## [Dataset excerpts]

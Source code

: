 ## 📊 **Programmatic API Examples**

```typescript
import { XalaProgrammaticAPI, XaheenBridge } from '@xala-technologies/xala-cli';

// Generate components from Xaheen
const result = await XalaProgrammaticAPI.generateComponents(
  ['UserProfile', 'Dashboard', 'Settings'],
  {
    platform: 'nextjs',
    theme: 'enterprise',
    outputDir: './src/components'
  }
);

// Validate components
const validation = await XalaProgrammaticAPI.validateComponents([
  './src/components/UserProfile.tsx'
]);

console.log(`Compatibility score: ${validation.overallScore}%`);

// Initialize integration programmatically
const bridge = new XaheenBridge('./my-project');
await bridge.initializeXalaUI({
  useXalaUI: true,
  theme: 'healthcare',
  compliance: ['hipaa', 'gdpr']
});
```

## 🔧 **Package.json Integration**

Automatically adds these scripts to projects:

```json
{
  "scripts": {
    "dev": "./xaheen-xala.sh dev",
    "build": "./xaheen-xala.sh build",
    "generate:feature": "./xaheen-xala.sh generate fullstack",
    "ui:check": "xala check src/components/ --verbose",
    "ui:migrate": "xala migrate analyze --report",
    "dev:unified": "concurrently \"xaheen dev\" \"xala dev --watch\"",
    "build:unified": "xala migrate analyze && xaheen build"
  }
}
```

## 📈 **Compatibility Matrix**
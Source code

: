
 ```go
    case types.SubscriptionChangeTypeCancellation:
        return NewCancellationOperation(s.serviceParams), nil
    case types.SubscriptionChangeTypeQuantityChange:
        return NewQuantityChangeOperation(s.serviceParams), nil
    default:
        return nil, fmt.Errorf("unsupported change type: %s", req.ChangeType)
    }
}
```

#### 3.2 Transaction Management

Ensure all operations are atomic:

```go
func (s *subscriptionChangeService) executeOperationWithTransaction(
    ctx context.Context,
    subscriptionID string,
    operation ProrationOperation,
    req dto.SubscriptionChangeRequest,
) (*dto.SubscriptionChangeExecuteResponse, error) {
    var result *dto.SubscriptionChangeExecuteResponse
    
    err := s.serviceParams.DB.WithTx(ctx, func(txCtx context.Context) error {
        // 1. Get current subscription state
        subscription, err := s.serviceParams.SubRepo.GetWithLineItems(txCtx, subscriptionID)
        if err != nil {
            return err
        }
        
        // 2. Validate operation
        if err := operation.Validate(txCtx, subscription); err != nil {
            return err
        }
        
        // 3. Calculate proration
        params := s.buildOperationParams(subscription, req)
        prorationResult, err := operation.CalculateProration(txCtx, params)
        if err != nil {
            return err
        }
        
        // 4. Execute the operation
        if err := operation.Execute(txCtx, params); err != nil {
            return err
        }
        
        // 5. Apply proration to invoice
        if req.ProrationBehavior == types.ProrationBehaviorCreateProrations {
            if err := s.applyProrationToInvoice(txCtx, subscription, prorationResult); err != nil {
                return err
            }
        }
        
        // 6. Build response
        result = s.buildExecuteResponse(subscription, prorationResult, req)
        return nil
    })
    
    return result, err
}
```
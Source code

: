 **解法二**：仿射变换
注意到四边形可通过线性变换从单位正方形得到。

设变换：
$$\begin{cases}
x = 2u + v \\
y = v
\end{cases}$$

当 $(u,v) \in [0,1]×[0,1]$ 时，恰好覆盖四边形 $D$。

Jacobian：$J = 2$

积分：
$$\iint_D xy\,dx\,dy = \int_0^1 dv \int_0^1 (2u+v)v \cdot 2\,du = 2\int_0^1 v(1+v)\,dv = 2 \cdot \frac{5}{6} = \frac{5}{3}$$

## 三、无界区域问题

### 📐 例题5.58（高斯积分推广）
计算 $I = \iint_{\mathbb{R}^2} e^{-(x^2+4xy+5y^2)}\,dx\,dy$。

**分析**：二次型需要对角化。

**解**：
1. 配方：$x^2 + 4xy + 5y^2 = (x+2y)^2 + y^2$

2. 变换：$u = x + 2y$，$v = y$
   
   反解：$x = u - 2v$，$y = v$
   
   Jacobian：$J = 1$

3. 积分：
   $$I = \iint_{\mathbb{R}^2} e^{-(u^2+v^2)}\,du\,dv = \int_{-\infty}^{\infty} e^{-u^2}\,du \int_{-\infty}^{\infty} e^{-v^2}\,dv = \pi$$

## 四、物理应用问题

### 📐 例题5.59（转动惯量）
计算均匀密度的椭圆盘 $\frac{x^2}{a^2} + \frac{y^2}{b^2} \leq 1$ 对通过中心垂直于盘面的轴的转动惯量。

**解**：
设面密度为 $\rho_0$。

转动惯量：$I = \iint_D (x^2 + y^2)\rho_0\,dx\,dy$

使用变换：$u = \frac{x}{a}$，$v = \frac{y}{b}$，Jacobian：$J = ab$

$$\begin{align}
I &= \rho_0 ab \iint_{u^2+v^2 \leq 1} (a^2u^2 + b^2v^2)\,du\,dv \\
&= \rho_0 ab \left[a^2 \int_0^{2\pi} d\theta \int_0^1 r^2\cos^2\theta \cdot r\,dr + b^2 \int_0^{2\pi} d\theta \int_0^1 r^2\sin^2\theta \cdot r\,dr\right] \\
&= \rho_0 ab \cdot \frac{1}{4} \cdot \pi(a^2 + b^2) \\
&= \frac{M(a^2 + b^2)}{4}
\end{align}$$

## [Task instructions]
Identify the lines in the entries above that contain "cdot", then copy them out.

## [Reply]
$$\iint_D xy\,dx\,dy = \int_0^1 dv \int_0^1 (2u+v)v \cdot 2\,du = 2\int_0^1 v(1+v)\,dv = 2 \cdot \frac{5}{6} = \frac{5}{3}$$
&= \rho_0 ab \left[a^2 \int_0^{2\pi} d\theta \int_0^1 r^2\cos^2\theta \cdot r\,dr + b^2 \int_0^{2\pi} d\theta \int_0^1 r^2\sin^2\theta \cdot r\,dr\right] \\
&= \rho_0 ab \cdot \frac{1}{4} \cdot \pi(a^2 + b^2) \\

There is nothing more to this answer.